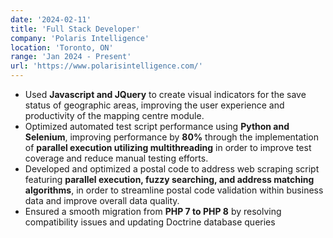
 ```yaml
---
date: '2024-02-11'
title: 'Full Stack Developer'
company: 'Polaris Intelligence'
location: 'Toronto, ON'
range: 'Jan 2024 - Present'
url: 'https://www.polarisintelligence.com/'
---
```


- Used **Javascript and JQuery** to create visual indicators for the save status of geographic areas, improving the user experience and productivity of the mapping centre module.
- Optimized automated test script performance using **Python and Selenium**, improving performance by **80%** through the implementation of **parallel execution utilizing multithreading** in order to improve test coverage and reduce manual testing efforts.
- Developed and optimized a postal code to address web scraping script featuring **parallel execution, fuzzy searching, and address matching algorithms**, in order to streamline postal code validation within business data and improve overall data quality.
- Ensured a smooth migration from **PHP 7 to PHP 8** by resolving compatibility issues and updating Doctrine database queries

___

— Task brief —
Give back the records above exactly. Pictures stay out.

— Output for this exercise —
 ```yaml
---
date: '2024-02-11'
title: 'Full Stack Developer'
company: 'Polaris Intelligence'
location: 'Toronto, ON'
range: 'Jan 2024 - Present'
url: 'https://www.polarisintelligence.com/'
---
```


- Used **Javascript and JQuery** to create visual indicators for the save status of geographic areas, improving the user experience and productivity of the mapping centre module.
- Optimized automated test script performance using **Python and Selenium**, improving performance by **80%** through the implementation of **parallel execution utilizing multithreading** in order to improve test coverage and reduce manual testing efforts.
- Developed and optimized a postal code to address web scraping script featuring **parallel execution, fuzzy searching, and address matching algorithms**, in order to streamline postal code validation within business data and improve overall data quality.
- Ensured a smooth migration from **PHP 7 to PHP 8** by resolving compatibility issues and updating Doctrine database queries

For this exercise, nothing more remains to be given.